Em “A Fórmula Preferida do Professor“, da romancista japonesa Yoko Ogawa (1962), as relações entre os personagens são catalisadas pela matemática. O Professor, velho docente universitário, o qual um acidente privou da memória recente; a Cuidadora, que “detestava a matemática desde o banco escolar”, mas se afeiçoa ao velho mestre da disciplina; o filho dela de 10 anos, que o Professor apelida carinhosamente de Raiz, “por causa da cabeça achatada que lembrava o símbolo √ da raiz quadrada”.
O gosto por problemas matemáticos os aproxima, construindo um triângulo comovente. Ao resolver seu primeiro problema, a mãe descobre uma emoção que nenhum matemático consegue esquecer. “Senti então uma mágica que nunca experimentara na vida. Uma lufada de vento varreu o deserto devastado em que me encontrava, e uma senda virgem se abriu ante meus olhos. Soube naquele momento que recebera a bênção chamada inspiração.”
Um leitor chamou a minha atenção para “Os Sete Mensageiros“, coletânea de contos do escritor italiano Dino Buzzati (1906–1972). No conto título, o príncipe parte da capital para explorar o reino, acreditando que chegaria aos seus confins em poucas semanas. “Em vez disso, continuei a encontrar sempre novas pessoas e lugares; e em toda parte homens que falavam a minha língua, que se diziam súditos meus”, espanta-se.
Para manter a comunicação com a capital, escolheu seus sete melhores cavaleiros: eles cavalgam 60 léguas por dia, enquanto a comitiva faz apenas 40 léguas. Despacha o primeiro mensageiro, Alessandro, ao final do segundo dia, e a partir daí sempre um é enviado na primeira oportunidade. Mas Alessandro só regressa no décimo dia e, à medida que o grupo se afasta da capital, as viagens dos mensageiros se alongam cada vez mais.

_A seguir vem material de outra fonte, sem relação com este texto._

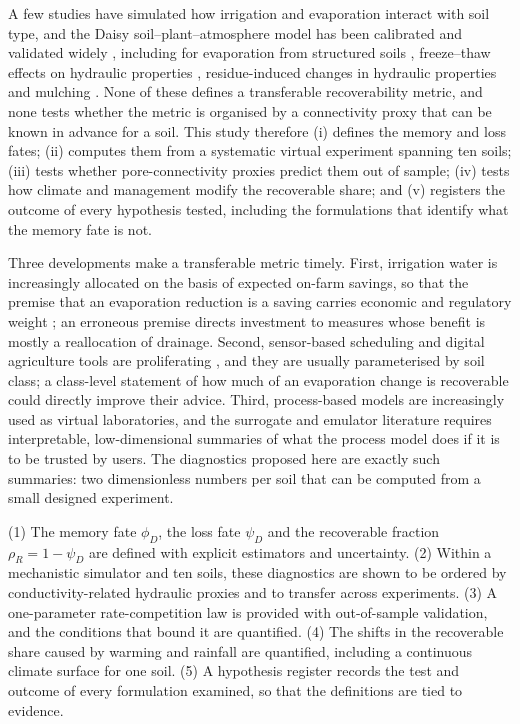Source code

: A few studies have simulated how irrigation and evaporation interact with soil type, and the Daisy soil--plant--atmosphere model has been calibrated and validated widely \citep{Hansen1991,Hansen2012,Holbak2026}, including for evaporation from structured soils \citep{Leuther2024}, freeze--thaw effects on hydraulic properties \citep{Leuther2021,MirandaVelez2023}, residue-induced changes in hydraulic properties \citep{Leuther2026} and mulching \citep{Vuaille2024}. None of these defines a transferable recoverability metric, and none tests whether the metric is organised by a connectivity proxy that can be known in advance for a soil. This study therefore (i) defines the memory and loss fates; (ii) computes them from a systematic virtual experiment spanning ten soils; (iii) tests whether pore-connectivity proxies predict them out of sample; (iv) tests how climate and management modify the recoverable share; and (v) registers the outcome of every hypothesis tested, including the formulations that identify what the memory fate is not.

Three developments make a transferable metric timely. First, irrigation water is increasingly allocated on the basis of expected on-farm savings, so that the premise that an evaporation reduction is a saving carries economic and regulatory weight \citep{Perry2017,Pereira2012}; an erroneous premise directs investment to measures whose benefit is mostly a reallocation of drainage. Second, sensor-based scheduling and digital agriculture tools are proliferating \citep{Datta2023,Garcia2020}, and they are usually parameterised by soil class; a class-level statement of how much of an evaporation change is recoverable could directly improve their advice. Third, process-based models are increasingly used as virtual laboratories, and the surrogate and emulator literature \citep{Razavi2012,Asher2015} requires interpretable, low-dimensional summaries of what the process model does if it is to be trusted by users. The diagnostics proposed here are exactly such summaries: two dimensionless numbers per soil that can be computed from a small designed experiment.

(1) The memory fate $\phi_D$, the loss fate $\psi_D$ and the recoverable fraction $\rho_R=1-\psi_D$ are defined with explicit estimators and uncertainty. (2) Within a mechanistic simulator and ten soils, these diagnostics are shown to be ordered by conductivity-related hydraulic proxies and to transfer across experiments. (3) A one-parameter rate-competition law is provided with out-of-sample validation, and the conditions that bound it are quantified. (4) The shifts in the recoverable share caused by warming and rainfall are quantified, including a continuous climate surface for one soil. (5) A hypothesis register records the test and outcome of every formulation examined, so that the definitions are tied to evidence.

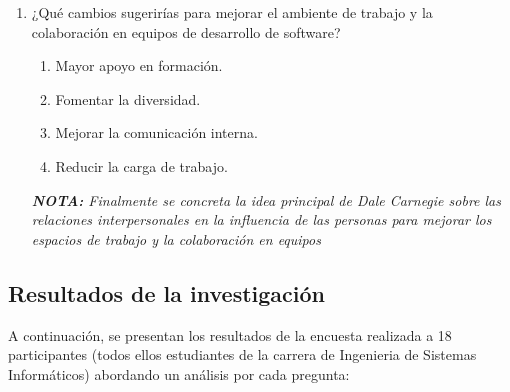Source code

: \documentclass[journal]{IEEEtran}
\begin{document}
\begin{enumerate}
	\item ¿Qué cambios sugerirías para mejorar el ambiente de trabajo y la colaboración en equipos de desarrollo de software?
	\begin{enumerate}
		\item Mayor apoyo en formación.
		\item Fomentar la diversidad.
		\item Mejorar la comunicación interna.
		\item Reducir la carga de trabajo.
	\end{enumerate}
	\textit{\textbf{NOTA:} Finalmente se concreta la idea principal de Dale Carnegie sobre las relaciones interpersonales en la influencia de las personas para mejorar los espacios de trabajo y la colaboración en equipos}
\end{enumerate}

\subsection{Resultados de la investigación}
A continuación, se presentan los resultados de la encuesta realizada a 18 participantes (todos ellos estudiantes de la carrera de Ingenieria de Sistemas Informáticos) abordando un análisis por cada pregunta:
\end{document}
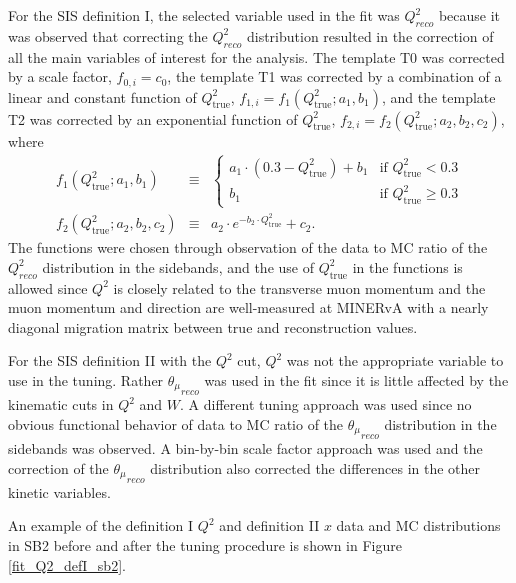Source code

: \documentclass[aps, prd, twocolumn, showpacs, superscriptaddress, floatfix]{revtex4-2}
\begin{document}
For the SIS definition I, the selected variable used in the fit was $Q^2_{reco}$ because it was observed that correcting the $Q^2_{reco}$ distribution resulted in the correction of all the main variables of interest for the analysis. The template T0 was corrected by a scale factor, $f_{0,i} = c_0$, the template T1 was corrected by a combination of a linear and constant function of $Q^{2}_\mathrm{true}$, $f_{1,i} = f_{1}(Q^{2}_\mathrm{true};a_1,b_1)$, and the template T2 was corrected by an exponential function of $Q^{2}_\mathrm{true}$, $f_{2,i} = f_{2}(Q^{2}_\mathrm{true};a_2,b_2,c_2)$, where
{\footnotesize
\begin{eqnarray}
    f_{1}(Q^{2}_\mathrm{true};a_1,b_1) &\equiv& \left\{ \begin{array}{ll}
    a_1{\cdot}(0.3 - Q^{2}_\mathrm{true}) + b_1  & \mbox{if } Q^{2}_\mathrm{true} < 0.3 \\
    b_1 & \mbox{if } Q^{2}_\mathrm{true} \geq 0.3
    \end{array} \right. \\
    f_{2}(Q^{2}_\mathrm{true};a_2,b_2,c_2) &\equiv& a_2{\cdot}e^{-b_2{\cdot}Q^{2}_\mathrm{true}} + c_2.
\end{eqnarray}
}
The functions were chosen through observation of the data to MC ratio of the $Q^2_{reco}$ distribution in the sidebands, and the use of $Q^{2}_\mathrm{true}$ in the functions is allowed since $Q^2$ is closely related to the transverse muon momentum and the muon momentum and direction are well-measured at MINERvA with a nearly diagonal migration matrix between true and reconstruction values.

For the SIS definition II with the $Q^2$ cut, $Q^2$ was not the appropriate variable to use in the tuning. Rather ${\theta_\mu}_{reco}$ was used in the fit since it is little affected by the kinematic cuts in $Q^2$ and $W$. A different tuning approach was used since no obvious functional behavior of data to MC ratio of the ${\theta_\mu}_{reco}$ distribution in the sidebands was observed. A bin-by-bin scale factor approach was used and the correction of the ${\theta_\mu}_{reco}$ distribution also corrected the differences in the other kinetic variables.

An example of the definition I $Q^2$ and definition II $x$ data and MC distributions in SB2 before and after the tuning procedure is shown in Figure \ref{fit_Q2_defI_sb2}.
\end{document}
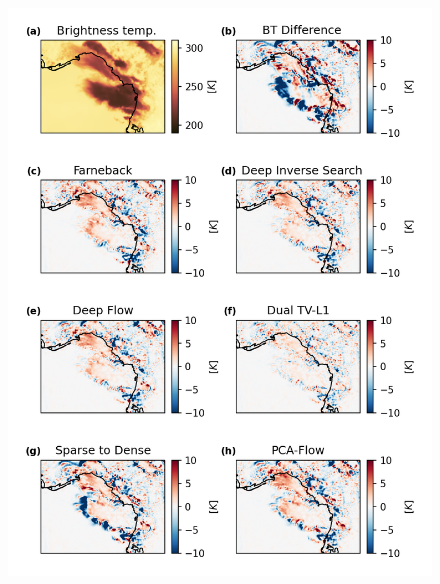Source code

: \begin{figure}[t]
    \includegraphics[width=\textwidth]{figures/chapter1_11.png}
    \caption[
    A comparison of the Lagrangian change in \acrshort{bt} using different optical flow methods  
    ]{}
    \label{fig:opt_flow_differences}
\end{figure}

Passaram-se nove anos e o quarto mensageiro, Domenico, acaba de voltar, sete anos depois de ter partido em sua quarta viagem. Traz cartas amarelecidas pelo tempo, nas quais o príncipe encontra nomes esquecidos e sentimentos que não consegue mais entender. “A capital, a minha casa, meu pai, se tornaram estranhamente remotos, quase não acredito neles”, lamenta. Domenico partirá no dia seguinte, mas será a última vez: a quinta viagem durará 36 anos e o príncipe não espera viver para revê-lo.